Migrating to the Cloud

Organizations are regularly considering migrating to the cloud, which raises the question: how difficult is it to migrate an organization’s enterprise data warehouse (EDW) to the cloud? This Whisper Study examines how two organizations succeeded in this task that often seems insurmountable. The first case remains with the same data vendor after the cloud migration. The second case utilizes a different vendor on the cloud from on premise and follows a near real-time update of quality product information to the web application, which is also discussed.

Bayer Crop Science EDW Cloud Migration

Bayer Crop Science was migrating its data warehouse to another location when they were approached to use Teradata Everywhere1 to migrate to the cloud. Teradata Everywhere is an approach that allows users the flexibility of leveraging the license on premise or in a cloud.

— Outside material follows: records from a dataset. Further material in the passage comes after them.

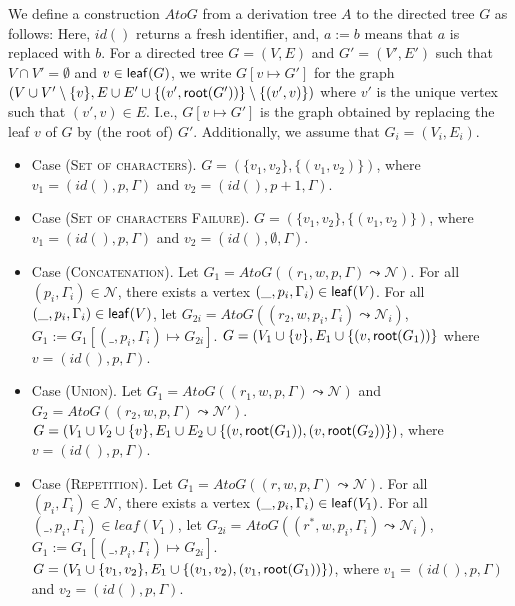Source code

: \documentclass[conference]{IEEEtran}
\newcommand{\togform}{{\mathit AtoG}}
\newcommand{\leaf}{{\sf leaf}}
\newcommand{\groot}{{\sf root}}
\newcommand{\fresh}{\mathit{id}}
\begin{document}
We define a construction $\togform{}$ from a derivation tree $A$ to the directed tree $G$ as follows: 
Here, $\fresh{}()$ returns a fresh identifier, and, $a := b$ means that $a$ is replaced with $b$.  For a directed tree $G = (V,E)$ and $G' = (V',E')$ such that $V \cap V' = \emptyset$ and $v \in \leaf(G)$, we write $G[v \mapsto G']$ for the graph $(V \cup V'\setminus \{v\}, E \cup E' \cup \{(v',\groot(G'))\} \setminus \{ (v',v) \})$ where $v'$ is the unique vertex such that $(v',v) \in E$.  I.e., $G[v \mapsto G']$ is the graph obtained by replacing the leaf $v$ of $G$ by (the root of) $G'$.
Additionally, we assume that $G_i = (V_i, E_i)$.
\begin{itemize}
    \item Case (\textsc{Set of characters}). $G = (\{v_1, v_2\},\{ (v_1,v_2) \})$, where $v_1 = (\fresh(), p, \Gamma)$ and $v_2 = (\fresh(), p+1, \Gamma)$.
    \item Case (\textsc{Set of characters Failure}). $G = (\{v_1, v_2\},\{ (v_1,v_2) \})$, where $v_1 = (\fresh(), p, \Gamma)$ and $v_2 = (\fresh(), \emptyset{}, \Gamma)$.    
    \item Case (\textsc{Concatenation}). Let $G_1 = \togform{}((r_1, w, p, \Gamma) \leadsto{} \mathcal{N})$. For all $(p_i, \Gamma_i) \in \mathcal{N}$, there exists a vertex $(\_, p_i, \Gamma_i) \in \leaf{}(V)$.
    For all $(\_, p_i, \Gamma_i) \in \leaf{}(V)$, let $G_{2i} = \togform{}((r_2,w,p_i,\Gamma_i) \leadsto{} \mathcal{N}_i)$, $G_1 := G_1[(\_, p_i, \Gamma_i) \mapsto{} G_{2i}]$.   $G = (V_1 \cup \{ v \}, E_1 \cup \{ (v,\groot(G_1)) \}$ where $v = (\fresh(),p,\Gamma)$.
    
    \item Case (\textsc{Union}). Let $G_1 = \togform{}((r_1, w, p, \Gamma) \leadsto{} \mathcal{N})$ and $G_2 = \togform{}((r_2, w, p, \Gamma) \leadsto{} \mathcal{N'})$. $G = ( V_1 \cup V_2 \cup \{ v \}, E_1 \cup E_2 \cup \{ (v, \groot{}(G_1)), (v, \groot{}(G_2)) \} )$, where $v = (\fresh(), p, \Gamma)$.
    
    \item Case (\textsc{Repetition}). 
    Let $G_1 = \togform{}((r,w,p,\Gamma)\leadsto{}\mathcal{N})$.
    For all $(p_i, \Gamma_i) \in \mathcal{N}$, there exists a vertex $(\_, p_i, \Gamma_i) \in \leaf{}(V_1)$.
    For all $(\_, p_i, \Gamma_i) \in leaf{}(V_1)$, let $G_{2i} = \togform{}((r^*,w,p_i,\Gamma_i)\leadsto{}\mathcal{N}_i)$, $G_1 := G_1[(\_, p_i, \Gamma_i) \mapsto{} G_{2i}]$.
    $G = (V_1 \cup \{ v_1, v_2 \}, E_1 \cup \{ (v_1,v_2), (v_1,\groot{}(G_1)) \} )$, where $v_1 = (\fresh(), p, \Gamma)$ and $v_2 = (\fresh(), p, \Gamma)$.
    

\end{itemize}
\end{document}
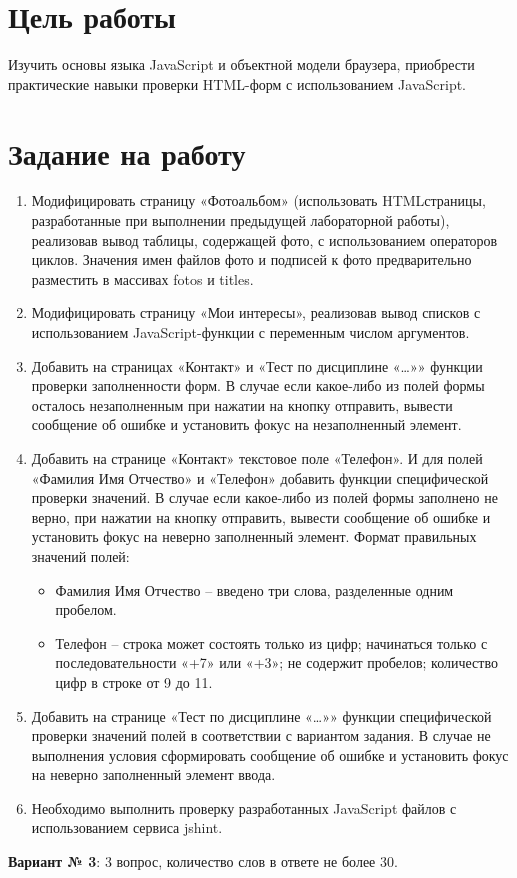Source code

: \documentclass[a4paper,14pt]{extarticle}
\begin{document}


\section{Цель работы}
Изучить основы языка JavaScript и объектной модели браузера,
приобрести практические навыки проверки HTML-форм с использованием
JavaScript.

\section{Задание на работу}
\begin{enumerate}
    \item Модифицировать страницу «Фотоальбом» (использовать
          HTMLстраницы, разработанные при выполнении предыдущей
          лабораторной работы), реализовав вывод таблицы,
          содержащей фото, с использованием операторов циклов.
          Значения имен файлов фото и подписей к фото
          предварительно разместить в массивах fotos и titles.
    \item Модифицировать страницу «Мои интересы», реализовав вывод
          списков с использованием JavaScript-функции с переменным
          числом аргументов.
    \item Добавить на страницах «Контакт» и «Тест по дисциплине «…»»
          функции проверки заполненности форм. В случае если
          какое-либо из полей формы осталось незаполненным при нажатии
          на кнопку отправить, вывести сообщение об ошибке и
          установить фокус на незаполненный элемент.
    \item Добавить на странице «Контакт» текстовое поле «Телефон».
          И для полей «Фамилия Имя Отчество» и «Телефон» добавить
          функции специфической проверки значений. В случае если
          какое-либо из полей формы заполнено не верно, при нажатии
          на кнопку отправить, вывести сообщение об ошибке и установить
          фокус на неверно заполненный элемент. Формат правильных
          значений полей:
          
          \begin{itemize}
              \item Фамилия Имя Отчество – введено три слова,
                    разделенные одним пробелом.
              \item Телефон – строка может состоять только из цифр;
                    начинаться только с последовательности «+7» или «+3»;
                    не содержит пробелов; количество цифр в строке от
                    9 до 11.
          \end{itemize}
    \item Добавить на странице «Тест по дисциплине «…»» функции
          специфической проверки значений полей в соответствии
          с вариантом задания. В случае не выполнения условия
          сформировать сообщение об ошибке и установить фокус
          на неверно заполненный элемент ввода.
    \item Необходимо выполнить проверку разработанных JavaScript
          файлов с использованием сервиса jshint.
\end{enumerate}
\textbf{Вариант № 3}: 3 вопрос, количество слов в ответе не более 30.
\end{document}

At that point, Bayer Crop Science decided to go ahead and “lift and shift” data from the enterprise that was on premise in a Teradata appliance to Teradata Vantage on AWS, as depicted in Figure 1. 

Bay Crop Science EDW Background

When the Teradata appliance was first stood up at Bayer Crop Science, it was directly connected to their ERP system. It operated near real time and included all major enterprise data from order processing to finance. Regions had their own data warehouse and data marts. Global functions leveraged the Teradata appliance since all data was already present in the appliance.

How to Move the Data

Bayer Crop Science planned to move the data in three phases. The first phase involved testing how the other two phases were going to be executed. The test had to be successful before they attempted to move development and testing environments’ data. Only after a successful test move and development move did they attempt to migrate production data.

The first hurdle was to execute a successful test data move to the cloud. The following approaches were made:

Amazon Import/Export Service2: This is a service provided by Amazon to assist clients in shipping their data to the cloud. Once received, the turn-around time to install the data is over 24 hours in addition to the transport time. Unfortunately, the ability to be down for several days was not an option. In addition, the data import did not check for errors, leaving the data unusable without extensive work.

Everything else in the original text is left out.